(Source texts of formatted documents)
BEGIN

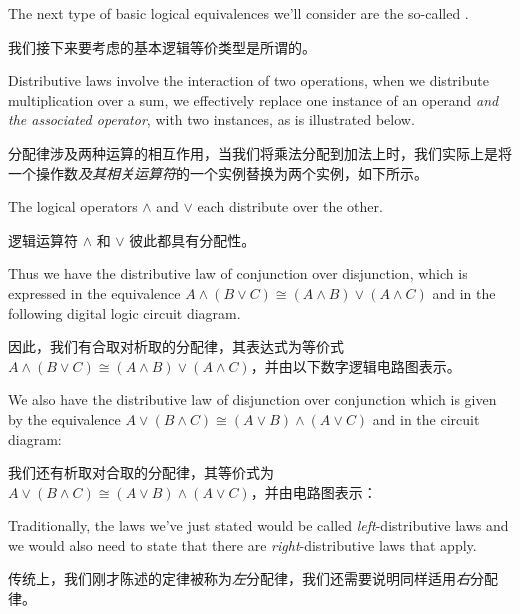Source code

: The next type of basic logical equivalences we'll consider are the
so-called .

我们接下来要考虑的基本逻辑等价类型是所谓的。

Distributive laws involve the 
interaction of two operations, when we distribute multiplication 
over a sum, we effectively replace one instance of an operand {\em 
and the associated operator}, with two instances, as is illustrated
below.

分配律涉及两种运算的相互作用，当我们将乘法分配到加法上时，我们实际上是将一个操作数{\em 及其相关运算符}的一个实例替换为两个实例，如下所示。

\begin{center}

\end{center}   
  
The logical operators $\land$ and $\lor$ each distribute over the other.

逻辑运算符 $\land$ 和 $\lor$ 彼此都具有分配性。

Thus we have the distributive law of conjunction over disjunction, which
is expressed in the equivalence 
$A \land (B \lor C) \cong (A \land B) \lor (A \land C)$ 
and in the following digital logic circuit diagram.

因此，我们有合取对析取的分配律，其表达式为等价式 $A \land (B \lor C) \cong (A \land B) \lor (A \land C)$，并由以下数字逻辑电路图表示。

\begin{center}

\end{center}   

We also have the distributive law of disjunction over conjunction 
which is given by the equivalence 
$A \lor (B \land C) \cong (A \lor B) \land (A \lor C)$ and in the 
circuit diagram:

我们还有析取对合取的分配律，其等价式为 $A \lor (B \land C) \cong (A \lor B) \land (A \lor C)$，并由电路图表示：

\begin{center}

\end{center}   

Traditionally, the laws we've just stated would be called 
{\em left}-distributive laws and we would also need to state 
that there are {\em right}-distributive laws that apply.

传统上，我们刚才陈述的定律被称为{\em 左}分配律，我们还需要说明同样适用{\em 右}分配律。

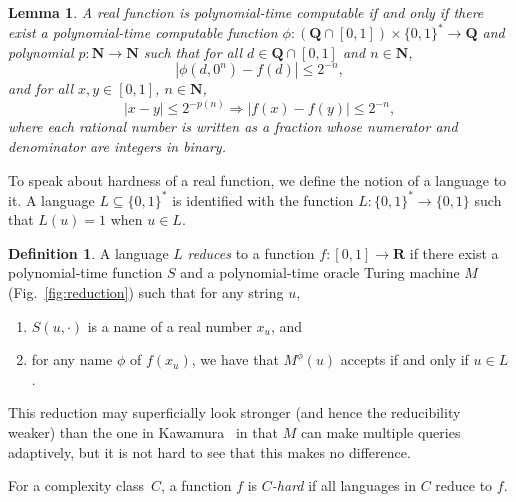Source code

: \documentclass[12pt,a4paper]{article}
\newtheorem{lemma}[theorem]{Lemma}
\theoremstyle{definition}
\newtheorem{definition}[theorem]{Definition}
\theoremstyle{remark}
\newcommand{\R}{\mathbf R}
\newcommand{\N}{\mathbf N}
\newcommand{\Q}{\mathbf Q}
\begin{document}
\begin{lemma}
 \label{lem:type1representation}
 A real function is polynomial-time computable if and only if
 there exist a polynomial-time computable function 
 $\phi \colon (\Q \cap [0, 1]) \times \{0, 1\} ^* \to \Q$ and 
 polynomial $p \colon \N \to \N$ such that
 for all $d \in \Q \cap [0,1]$ and $n \in \N$,
 \begin{equation}
  |\phi(d, 0^n) - f(d)| \le 2^{-n},
 \end{equation}
 and for all $x, y \in [0, 1]$, $n \in \N$,
 \begin{equation} 
  |x-y| \le 2^{-p(n)} \Rightarrow |f(x) - f(y)| \le 2^{-n},
   \label{eq:modulus}
 \end{equation}
where each rational number is written
as a fraction whose numerator and denominator
are integers in binary.
\end{lemma}

To speak about hardness of a real function, 
we define the notion of a language to it. 
A language $L \subseteq \{0, 1\} ^*$ is identified with the function 
$L \colon \{0, 1\} ^* \to \{0, 1\}$ such that $L (u) = 1$ when $u \in L$.

\begin{definition} \label{definition: reduction}
 A language $L$ \emph{reduces} to a function $f \colon [0, 1] \to \R$
 if there exist a polynomial-time function $S$ and 
 a polynomial-time oracle Turing machine $M$ (Fig.~\ref{fig:reduction})
 such that for any string $u$, 
  \begin{enumerate}
   \item $S (u, \cdot)$ is a name of a real number $x _u$, and 
   \item for any name $\phi$ of $f (x _u)$, we have that 
    $M ^\phi (u)$ accepts if and only if $u \in L$.
  \end{enumerate}
\end{definition}
This reduction may superficially look stronger (and hence the reducibility weaker) than
the one in Kawamura~\cite{kawamura2010lipschitz} 
in that $M$ can make multiple queries adaptively, 
but it is not hard to see that this makes no difference. 

For a complexity class~$C$, a function $f$ is \emph{$C$-hard}
if all languages in $C$ reduce to $f$.
\end{document}
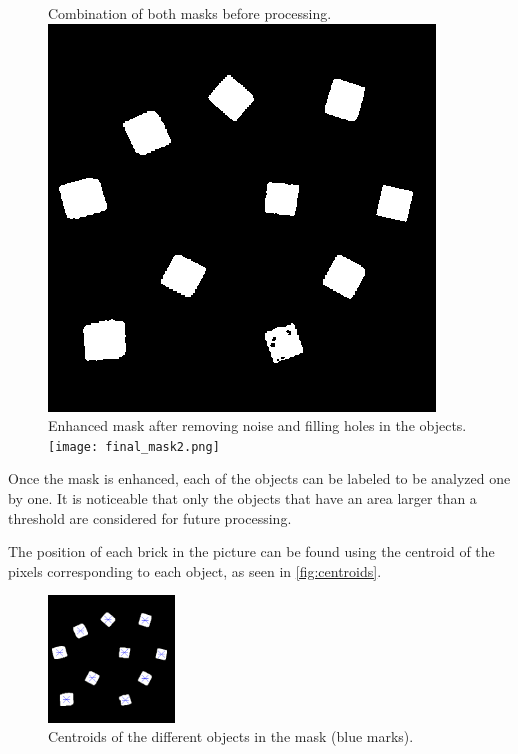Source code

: \begin{figure}[H]
    \captionbox  %
    {
        Combination of both masks before processing.             
        \label{fig:final_mask}                                  
    }                                                                 
    {                                                                  
        \includegraphics[width=.25\textwidth]{figures/final_mask.png}         
    }                                                                    
    \hspace{5pt}                                                          
    \captionbox
    {       
        Enhanced mask after removing noise and filling holes in the objects.
        \label{fig:final_mask2}                                     
    }
    {
        \texttt{[image: final\_mask2.png]}            
    }                                                                             
\end{figure}

Once the mask is enhanced, each of the objects can be labeled to be analyzed one by one. It is noticeable that only the objects that have an area larger than a threshold are considered for future processing.

The position of each brick in the picture can be found using the centroid of the pixels corresponding to each object, as seen in \autoref{fig:centroids}.

\begin{figure}[H]
    \includegraphics[width=0.3\textwidth]{figures/centroids.png}
    \caption{Centroids of the different objects in the mask (blue marks).}
    \label{fig:centroids}
\end{figure}

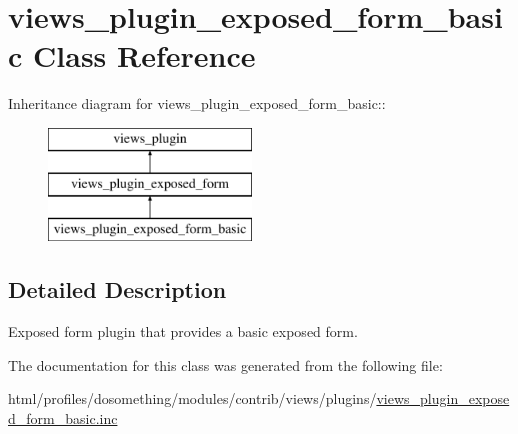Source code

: \hypertarget{classviews__plugin__exposed__form__basic}{
\section{views\_\-plugin\_\-exposed\_\-form\_\-basic Class Reference}
\label{classviews__plugin__exposed__form__basic}
}
Inheritance diagram for views\_\-plugin\_\-exposed\_\-form\_\-basic::\begin{figure}[H]
\begin{center}
\leavevmode
\includegraphics[height=3cm]{classviews__plugin__exposed__form__basic}
\end{center}
\end{figure}


\subsection{Detailed Description}
Exposed form plugin that provides a basic exposed form. 

The documentation for this class was generated from the following file:\begin{DoxyCompactItemize}
\item 
html/profiles/dosomething/modules/contrib/views/plugins/\hyperlink{views__plugin__exposed__form__basic_8inc}{views\_\-plugin\_\-exposed\_\-form\_\-basic.inc}\end{DoxyCompactItemize}
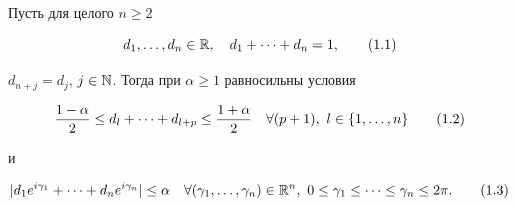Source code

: \begin{lem}


Пусть для целого $n\ge 2$


\begin{equation}


d_1,\ld,d_n\in\R, \quad d_1+\cd+d_n=1, \tag{1.1}


\end{equation}


$d_{n+j}=d_j$, $j\in\Bbb N$. Тогда при $\alpha\ge1$ равносильны условия


\begin{equation}


\frac{1-\al}{2}\le d_l+\cd+d_{l+p}\le\frac{1+


\al}{2} \quad \forall (p+1),\ l\in\{1,\ld,n\} \tag{1.2}


\end{equation}


и


\begin{equation}


|d_1e^{i\gamma_1}+\cd+d_ne^{i\gamma_n}|\le\al \quad \forall


(\gamma_1,\ld,\gamma_n)\in\Rn, \


0\le\gamma_1\le\cd\le\gamma_n\le 2\pi. \tag{1.3}


\end{equation}


\end{lem}





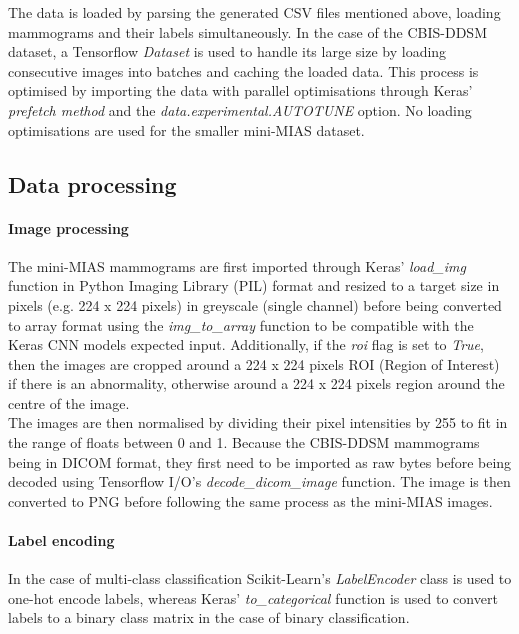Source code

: The data is loaded by parsing the generated CSV files mentioned above, loading mammograms and their labels simultaneously. In the case of the CBIS-DDSM dataset, a Tensorflow \textit{Dataset} is used to handle its large size by loading consecutive images into batches and caching the loaded data. This process is optimised by importing the data with parallel optimisations through Keras' \textit{prefetch method} and the \textit{data.experimental.AUTOTUNE} option. No loading optimisations are used for the smaller mini-MIAS dataset.\\


\subsection{Data processing}

\paragraph{Image processing} 

The mini-MIAS mammograms are first imported through Keras' \textit{load\_img} function in Python Imaging Library (PIL) format and resized to a target size in pixels (e.g. 224 x 224 pixels) in greyscale (single channel) before being converted to array format using the \textit{img\_to\_array} function to be compatible with the Keras CNN models expected input. Additionally, if the \textit{roi} flag is set to \textit{True}, then the images are cropped around a 224 x 224 pixels ROI (Region of Interest) if there is an abnormality, otherwise around a 224 x 224 pixels region around the centre of the image.\\

The images are then normalised by dividing their pixel intensities by 255 to fit in the range of floats between 0 and 1. Because the CBIS-DDSM mammograms being in DICOM format, they first need to be imported as raw bytes before being decoded using Tensorflow I/O's \textit{decode\_dicom\_image} function. The image is then converted to PNG before following the same process as the mini-MIAS images.

\paragraph{Label encoding}

In the case of multi-class classification Scikit-Learn's \textit{LabelEncoder} class is used to one-hot encode labels, whereas Keras' \textit{to\_categorical} function is used to convert labels to a binary class matrix in the case of binary classification.

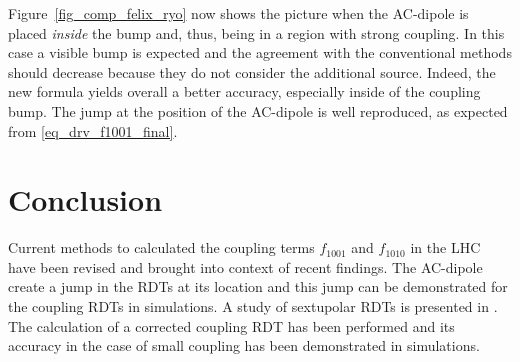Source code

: Figure~\ref{fig_comp_felix_ryo} now shows the picture when the AC-dipole is placed \emph{inside} the bump and,
thus, being in a region with strong coupling. In this case a visible bump is expected and the agreement with the
conventional methods should decrease because they do not consider the additional source.
Indeed, the new formula yields overall a better accuracy, especially inside of the coupling bump.
The jump at the position of the AC-dipole is well reproduced, as expected from \eqref{eq_drv_f1001_final}.

\section{Conclusion}

Current methods to calculated the coupling terms $f_{1001}$ and $f_{1010}$ in the LHC have been revised and
brought into context of recent findings. The AC-dipole create a jump in the RDTs at its location and this jump
can be demonstrated for the coupling RDTs in simulations. A study of sextupolar RDTs is presented in \cite{Carlier2020}.
The calculation of a corrected coupling RDT has been performed and its accuracy in the case of small coupling
has been demonstrated in simulations.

END

_Required action_
Whenever a line above has the word "computable" in it, copy that line.

_Answer box_
 A real function is polynomial-time computable if and only if
 there exist a polynomial-time computable function 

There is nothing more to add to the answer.